En este debate se cuela, aunque sea de refilón, el tema sobre las contradicciones e imposibilidades futuras de dietas alimentarias de base carnívora. Este es un tema de hondura pero que, probablemente, no admite de frivolidades ni de ser planteado en términos puramente ideológicos o filosóficos. Una confrontación entre la modernidad del veganismo frente al conservadurismo chusco y ancestral de lo carnívoro. Son numerosos los estudios que nos explican los costes energéticos insostenibles a largo plazo para mantener dietas muy ricas en carne. Conseguir proteínas de origen animal resultará poco menos que un lujo teniendo en cuenta los costes de todo tipo que se generan. Están también las consideraciones sobre los efectos de la ingesta de proteínas animales sobre la salud de las personas, sobre todo si es excesiva. La moderación per cápita de las rentas medias y altas en relación con el consumo de carne o al cambio radical de hábitos, tiene y tendrá que ver con mutaciones de los estilos de vida y de consumo donde la salud y el bienestar personal va tomando mayor relevancia. Pero las situaciones y capacidades adquisitivas en el mundo y dentro de nuestra propia sociedad son muy dispares. Exigir “moderación” carnívora a países enteros o a grupos sociales que tienen ahora a ello un acceso muy limitado, se puede interpretar como una posición un tanto clasista. Imponer renuncias a aquellos que ni tan solo han llegado, contiene algo de cinismo.
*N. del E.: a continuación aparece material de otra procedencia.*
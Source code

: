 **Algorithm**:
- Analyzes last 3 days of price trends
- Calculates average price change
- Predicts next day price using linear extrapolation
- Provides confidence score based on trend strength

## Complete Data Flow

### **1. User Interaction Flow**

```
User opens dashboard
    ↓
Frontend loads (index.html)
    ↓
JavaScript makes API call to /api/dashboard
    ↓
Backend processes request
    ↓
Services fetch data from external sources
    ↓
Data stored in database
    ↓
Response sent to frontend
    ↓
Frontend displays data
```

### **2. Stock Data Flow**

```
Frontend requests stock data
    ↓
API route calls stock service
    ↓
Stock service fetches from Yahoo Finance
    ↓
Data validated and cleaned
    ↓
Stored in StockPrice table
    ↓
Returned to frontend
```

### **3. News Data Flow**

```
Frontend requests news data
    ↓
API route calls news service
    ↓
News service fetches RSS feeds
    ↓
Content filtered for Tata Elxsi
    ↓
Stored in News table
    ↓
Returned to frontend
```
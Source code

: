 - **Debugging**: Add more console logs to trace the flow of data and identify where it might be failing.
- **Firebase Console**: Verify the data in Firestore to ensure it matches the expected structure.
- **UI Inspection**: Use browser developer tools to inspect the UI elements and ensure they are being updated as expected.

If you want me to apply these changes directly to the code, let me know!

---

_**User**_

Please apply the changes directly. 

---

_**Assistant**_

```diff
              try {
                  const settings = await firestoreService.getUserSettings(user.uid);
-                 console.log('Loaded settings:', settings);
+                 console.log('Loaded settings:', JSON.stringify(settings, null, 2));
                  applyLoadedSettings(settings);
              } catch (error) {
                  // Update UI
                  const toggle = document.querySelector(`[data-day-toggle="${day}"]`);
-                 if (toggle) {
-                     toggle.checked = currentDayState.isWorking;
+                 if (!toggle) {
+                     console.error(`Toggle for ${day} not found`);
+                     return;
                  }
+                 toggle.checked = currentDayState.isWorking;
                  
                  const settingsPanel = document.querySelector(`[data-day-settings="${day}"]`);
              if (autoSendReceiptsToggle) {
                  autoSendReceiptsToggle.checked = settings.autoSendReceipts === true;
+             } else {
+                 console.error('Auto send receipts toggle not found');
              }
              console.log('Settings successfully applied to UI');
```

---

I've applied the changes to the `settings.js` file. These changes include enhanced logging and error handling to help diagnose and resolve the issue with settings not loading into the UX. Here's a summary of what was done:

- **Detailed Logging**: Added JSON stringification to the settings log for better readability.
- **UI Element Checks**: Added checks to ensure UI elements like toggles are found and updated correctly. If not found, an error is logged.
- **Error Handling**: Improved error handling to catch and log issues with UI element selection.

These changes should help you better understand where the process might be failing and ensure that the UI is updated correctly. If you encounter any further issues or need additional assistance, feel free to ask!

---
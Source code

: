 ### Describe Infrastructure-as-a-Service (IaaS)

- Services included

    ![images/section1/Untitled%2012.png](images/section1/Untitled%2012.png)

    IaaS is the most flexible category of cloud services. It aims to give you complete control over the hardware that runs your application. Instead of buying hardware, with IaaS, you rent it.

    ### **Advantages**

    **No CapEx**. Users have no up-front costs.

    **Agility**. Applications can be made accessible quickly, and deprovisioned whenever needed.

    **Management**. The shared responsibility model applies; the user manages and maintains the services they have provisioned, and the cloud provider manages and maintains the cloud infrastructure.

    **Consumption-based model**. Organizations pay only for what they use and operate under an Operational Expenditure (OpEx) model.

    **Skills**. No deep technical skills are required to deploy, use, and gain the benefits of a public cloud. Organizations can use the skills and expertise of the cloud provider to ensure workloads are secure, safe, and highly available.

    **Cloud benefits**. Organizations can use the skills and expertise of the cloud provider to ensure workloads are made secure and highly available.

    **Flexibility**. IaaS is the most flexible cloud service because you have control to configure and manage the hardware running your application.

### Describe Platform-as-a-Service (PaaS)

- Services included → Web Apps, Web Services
De hecho, lo que se ha definido como el problema de las “macrogranjas” se refiere básicamente al sector porcino. Un subsector especialmente conflictivo y que en los últimos tiempos ha hecho su agosto con la exportación debido a la peste que ha asolado a la cabaña de China y que concentra, aparte de gente muy honesta, buenas dosis de malos usos y costumbres, además de dificultades grandes de sostenibilidad en todos los aspectos que contiene este término. Hace un tiempo Jordi Évole realizó un reportaje televisivo sobre esta cuestión dónde se evidenciaban sus perfiles más brutales y distópicos con relación al bienestar animal, el descontrol, la baja calidad de lo producido y los efectos contaminantes de determinadas maneras de proceder. Y es que un problema no menor, y hoy en día no resuelto se diga lo que se diga, es que hacer con unas deyecciones que superan con mucho las posibilidades de ser absorbidas por los campos de cultivo en tanto que abono. Su exceso inasumible se convierte en un residuo altamente contaminante que se echa en exceso sobre campos y riachuelos empozoñando las aguas freáticas por saturación de nitratos. Las soluciones técnicas de tratamiento de las deyecciones para valorizarlas han funcionado entre poco y nada en la medida que siempre resulta menos costoso trampear la norma, externalizar el problema, como así se ha venido haciendo. Porque aquí reside el problema, este es un sector al que no se ha obligado a internalizar “todos” los costes de producción. Las normativas son laxas y más laxa es aún su exigencia y control de aplicación. Todo se remite a códigos de “buenas prácticas” que dependen de la voluntariedad de su observación en un sector donde el empresariado tiende a lo tosco con actitudes que, para decirlo en términos educados, tienen que ver con la fase de “acumulación primitiva” de capital. Los que deberían de ser garantes de la norma tienden a mirar hacia otro lado para no molestar el sector y mantener los beneficios del caciquismo, pues la capacidad de presión e implicación política de estas patronales es grande, tanto en la España vaciada como en la Catalunya interior (Lleida, Plana de Vic), lugares donde el problema es muy acuciante.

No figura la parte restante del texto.